Requirement: For the data below, work out how many lines include the string "subsubsection" and report only the number.

Data supplied:
========================================
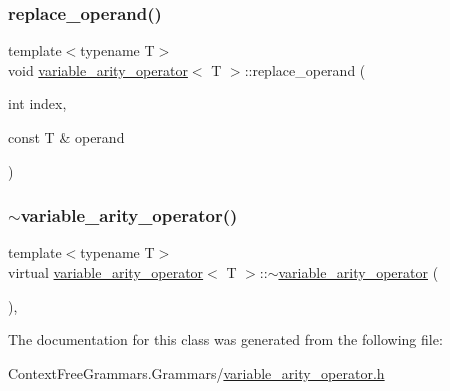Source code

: \mbox{\label{classvariable__arity__operator_ad222ead15955e3b74bae9e409c25b401}} 
\subsubsection{\texorpdfstring{replace\_operand()}{replace\_operand()}}
{\footnotesize\ttfamily template$<$typename T$>$ \\
void \mbox{\hyperlink{classvariable__arity__operator}{variable\+\_\+arity\+\_\+operator}}$<$ T $>$\+::replace\+\_\+operand (\begin{DoxyParamCaption}\item[{int}]{index,  }\item[{const T \&}]{operand }\end{DoxyParamCaption})\hspace{0.3cm}{\ttfamily [inline]}}

\mbox{\label{classvariable__arity__operator_ab39270d60125d24ac74a1dbebe62a789}} 
\subsubsection{\texorpdfstring{$\sim$variable\_arity\_operator()}{~variable\_arity\_operator()}}
{\footnotesize\ttfamily template$<$typename T$>$ \\
virtual \mbox{\hyperlink{classvariable__arity__operator}{variable\+\_\+arity\+\_\+operator}}$<$ T $>$\+::$\sim$\mbox{\hyperlink{classvariable__arity__operator}{variable\+\_\+arity\+\_\+operator}} (\begin{DoxyParamCaption}{ }\end{DoxyParamCaption})\hspace{0.3cm}{\ttfamily [inline]}, {\ttfamily [virtual]}}



The documentation for this class was generated from the following file\+:\begin{DoxyCompactItemize}
\item 
Context\+Free\+Grammars.\+Grammars/\mbox{\hyperlink{variable__arity__operator_8h}{variable\+\_\+arity\+\_\+operator.\+h}}\end{DoxyCompactItemize}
========================================
Exercise result: 2